Eisen/Metall: Nach der 2. KV-Verhandlungsrunde wurde Einigung erzielt. Ist-Löhne steigen um 2,1 %, KV-Löhne um 2,1 %.

Wien (OTS) - Nach sehr schwierigen Verhandlungen konnten die Kollektivvertragspartner Eisen/Metall in der Nacht auf Dienstag einen Kompromiss erzielen. Für den heurigen Lohn- und Gehaltsabschluss in der Metallindustrie einigten sich die Arbeitgeber und Arbeitnehmer -Gewerkschaft Metall/Textil sowie die Gewerkschaft der Privatangestellten - auf eine Steigerung der Ist-Löhne um 2,1 %, mindestens aber um 35 Euro. Die kollektivvertraglichen Mindestlöhne steigen um 2,1 %. Die Vereinbarung ist ab 1. November 2003 gültig. Eine Öffnungsklausel wurde nicht vereinbart.

Vereinbart wurde auch eine Verteiloption, die es den Unternehmen mittels Betriebsvereinbarung ermöglicht, individuelle Lohnerhöhungen zu gewähren. Der mögliche Rahmen reicht von 1,8 bis 2,4 Prozent.

Die Verhandlungssituation war in diesem Jahr ausgesprochen schwierig. Denn der seit nunmehr mehr als 2 Jahren prognostizierte und dann immer wieder widerrufene Konjunkturaufschwung hat noch immer nicht statt gefunden. Neben der schwachen weltwirtschaftlichen Situation leidet die Metallindustrie als exportorientierte Branche auch besonders unter dem starken Euro. Auch die EU Osterweiterung sowie die Einhaltung des Kyotozieles werden der österreichischen Metallindustrie noch schwierige Zeiten bescheren. "Alle diese Risken und Belastungen mussten wir in unsere Überlegungen einkalkulieren. Es kann nicht im Sinne der Arbeitnehmer sein, durch zusätzliche Kostenerhöhungen des Faktors Arbeit weitere Arbeitsplätze und auch Produktionsstandorte zu gefährden", erklärt KR Ing. Hermann Haslauer, Verhandlungsleiter Arbeitgeberseite. Dass trotz dieser äußerst schwierigen Situation ein Abschluss erzielt werden konnte, führen beide Seiten auf die funktionierende Sozialpartnerschaft zurück.

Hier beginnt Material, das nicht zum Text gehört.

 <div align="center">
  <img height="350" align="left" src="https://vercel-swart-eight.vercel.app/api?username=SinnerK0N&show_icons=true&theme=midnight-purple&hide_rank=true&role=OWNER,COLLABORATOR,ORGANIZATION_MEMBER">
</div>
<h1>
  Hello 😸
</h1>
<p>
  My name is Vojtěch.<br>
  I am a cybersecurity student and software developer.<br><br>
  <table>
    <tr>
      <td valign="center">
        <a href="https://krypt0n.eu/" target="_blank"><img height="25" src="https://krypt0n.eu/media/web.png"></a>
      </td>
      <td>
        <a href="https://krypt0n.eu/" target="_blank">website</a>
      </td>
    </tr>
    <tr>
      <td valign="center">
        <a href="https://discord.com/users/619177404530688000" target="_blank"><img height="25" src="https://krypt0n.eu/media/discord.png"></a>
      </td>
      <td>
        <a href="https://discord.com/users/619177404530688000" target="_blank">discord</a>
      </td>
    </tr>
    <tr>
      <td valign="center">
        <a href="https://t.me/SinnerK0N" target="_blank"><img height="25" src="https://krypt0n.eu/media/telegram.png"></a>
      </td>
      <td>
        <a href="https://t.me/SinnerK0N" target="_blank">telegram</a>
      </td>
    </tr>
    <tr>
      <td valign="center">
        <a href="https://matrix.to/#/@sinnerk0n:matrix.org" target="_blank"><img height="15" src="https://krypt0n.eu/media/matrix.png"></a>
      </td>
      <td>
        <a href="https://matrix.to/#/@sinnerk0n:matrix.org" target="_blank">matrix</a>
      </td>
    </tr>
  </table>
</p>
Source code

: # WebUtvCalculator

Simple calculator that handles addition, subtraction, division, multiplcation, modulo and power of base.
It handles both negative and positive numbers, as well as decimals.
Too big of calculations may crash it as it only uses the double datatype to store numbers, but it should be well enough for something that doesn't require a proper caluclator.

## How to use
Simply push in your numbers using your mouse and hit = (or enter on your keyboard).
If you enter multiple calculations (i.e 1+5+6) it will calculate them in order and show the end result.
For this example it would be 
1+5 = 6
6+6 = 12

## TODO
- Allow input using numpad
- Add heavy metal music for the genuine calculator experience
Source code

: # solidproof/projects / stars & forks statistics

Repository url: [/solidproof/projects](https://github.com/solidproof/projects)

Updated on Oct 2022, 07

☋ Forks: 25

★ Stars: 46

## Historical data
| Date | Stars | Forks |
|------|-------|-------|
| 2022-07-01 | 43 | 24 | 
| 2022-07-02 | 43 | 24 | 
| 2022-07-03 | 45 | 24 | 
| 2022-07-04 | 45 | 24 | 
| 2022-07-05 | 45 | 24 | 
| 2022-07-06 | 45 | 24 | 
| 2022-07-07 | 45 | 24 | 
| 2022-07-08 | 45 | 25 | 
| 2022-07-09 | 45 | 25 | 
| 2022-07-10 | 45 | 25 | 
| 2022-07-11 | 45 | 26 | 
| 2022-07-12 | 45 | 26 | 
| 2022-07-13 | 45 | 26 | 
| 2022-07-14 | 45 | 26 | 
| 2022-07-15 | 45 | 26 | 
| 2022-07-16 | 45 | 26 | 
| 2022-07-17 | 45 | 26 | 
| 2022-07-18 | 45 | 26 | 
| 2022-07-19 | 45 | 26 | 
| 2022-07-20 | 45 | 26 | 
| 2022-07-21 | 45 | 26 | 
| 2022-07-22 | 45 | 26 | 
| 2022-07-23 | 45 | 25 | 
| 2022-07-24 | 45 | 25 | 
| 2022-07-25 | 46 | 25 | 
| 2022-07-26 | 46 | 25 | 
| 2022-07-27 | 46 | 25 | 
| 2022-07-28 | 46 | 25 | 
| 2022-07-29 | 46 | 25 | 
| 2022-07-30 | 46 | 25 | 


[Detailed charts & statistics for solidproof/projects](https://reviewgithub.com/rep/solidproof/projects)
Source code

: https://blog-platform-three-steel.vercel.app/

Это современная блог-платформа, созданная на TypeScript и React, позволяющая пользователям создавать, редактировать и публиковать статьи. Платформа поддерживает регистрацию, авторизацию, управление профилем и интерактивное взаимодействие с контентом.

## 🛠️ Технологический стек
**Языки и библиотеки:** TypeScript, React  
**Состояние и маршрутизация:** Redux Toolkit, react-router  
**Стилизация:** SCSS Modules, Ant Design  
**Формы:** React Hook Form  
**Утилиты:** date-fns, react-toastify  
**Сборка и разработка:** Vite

Einheitliches Entgeltschema.
Die Arbeitgeber- und Arbeitnehmerseite haben trotz intensiver Verhandlungen
die geplante Angleichung des Entgeltschemas zwischen Arbeitern und Angestellten noch nicht finalisieren können. "Wir sind auf einem guten Weg, allerdings zwingt uns die Komplexität der Systeme immer wieder zu neuen Berechnungen, die viel Zeit in Anspruch nehmen", erklärt Haslauer, der aber durchaus zuversichtlich ist, dass die Verhandlungen für das neue einheitliche Entlohnungsschema in den nächsten Monaten positiv abgeschlossen werden können. Trotzdem in der Gestaltung eines einheitlichen Einstufungsschemas für Arbeiter und Angestellte grundsätzlich Übereinstimmung erzielt wurde, ist die Frage der Lohnentwicklung innerhalb einer Beschäftigungsgruppe sicherlich einer der zentralen Diskussionspunkte. Allein die Tatsache, dass es in den Betrieben eine ganz unterschiedliche Beschäftigungsstruktur gibt, manche Unternehmen beschäftigen bis zu 70% Arbeiter, würde für die bisherige Angestelltenseniorität eine spürbare Dämpfung bedeuten.

Auch die Kostenneutralität ist für die Arbeitgeberseite von wesentlicher Bedeutung, "um den Industriestandort für den Metallbereich Österreich nicht noch weiter zu gefährden", deponiert Haslauer, der bei weiteren Belastungen auch die Gefahr von Abwanderungen von Produktionsbetrieben befürchten muss.

Chefverhandler der Arbeitgeberseite ist KR Ing. Hermann Haslauer (Fa. Leitz), sein Stellvertreter DI Christoph Hinteregger (Fa. Doppelmayr). Von Seiten der Gewerkschaft verhandelten Rudolf Nürnberger (GMT) und Karl Proyer (GPA).